# Модель нейронной сети
##  Автор: Луттиев Владислав, Учебная группа: о.ИЗДтс 23.2/Б3-22


In [1]:
# Импорт библиотек

import os
import random
import numpy as np
import pandas as pd
import time
from tqdm import tqdm

# PyTorch
import torch
from torch import nn
from torch.utils.data import Dataset, DataLoader
from torchsummary import summary

# Sklearn
from sklearn.preprocessing import StandardScaler
from sklearn.metrics import (
    accuracy_score,
    roc_auc_score,
    roc_curve,
    confusion_matrix,
    classification_report,
)

# Визуализация
import matplotlib.pyplot as plt
import seaborn as sns

In [2]:
# Загрузка набора данных

paths = {
    'train': 'nn-dataset/leads_train_nn.csv',
    'val': 'nn-dataset/leads_val_nn.csv',
    'test': 'nn-dataset/leads_test_nn.csv',
}

# Проверка существования файлов
missing = [p for p in paths.values() if not os.path.exists(p)]
if missing:
    raise FileNotFoundError(f'Не найден {missing}.')
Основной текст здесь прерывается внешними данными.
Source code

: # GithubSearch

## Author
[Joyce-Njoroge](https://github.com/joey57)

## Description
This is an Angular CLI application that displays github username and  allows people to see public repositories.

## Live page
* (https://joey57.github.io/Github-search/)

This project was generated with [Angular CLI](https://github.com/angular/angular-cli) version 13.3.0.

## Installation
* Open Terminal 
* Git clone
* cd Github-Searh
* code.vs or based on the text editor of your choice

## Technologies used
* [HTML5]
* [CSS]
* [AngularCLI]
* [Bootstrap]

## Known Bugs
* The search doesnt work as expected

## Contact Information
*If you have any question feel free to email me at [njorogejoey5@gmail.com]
train_df = pd.read_csv(paths['train'])
val_df = pd.read_csv(paths['val'])
test_df = pd.read_csv(paths['test'])

# Проверка целевой переменной
target_col = 'Converted'
feature_cols = [c for c in train_df.columns if c != target_col]

auth_cols = set(train_df.columns)
for name, df in [('val', val_df), ('test', test_df)]:
    if set(df.columns) != auth_cols:
        diff = auth_cols ^ set(df.columns)
        raise ValueError(f'Несоответствие столбцов для {name}: {diff}')

print('Train:', train_df.shape, 'Val:', val_df.shape, 'Test:', test_df.shape)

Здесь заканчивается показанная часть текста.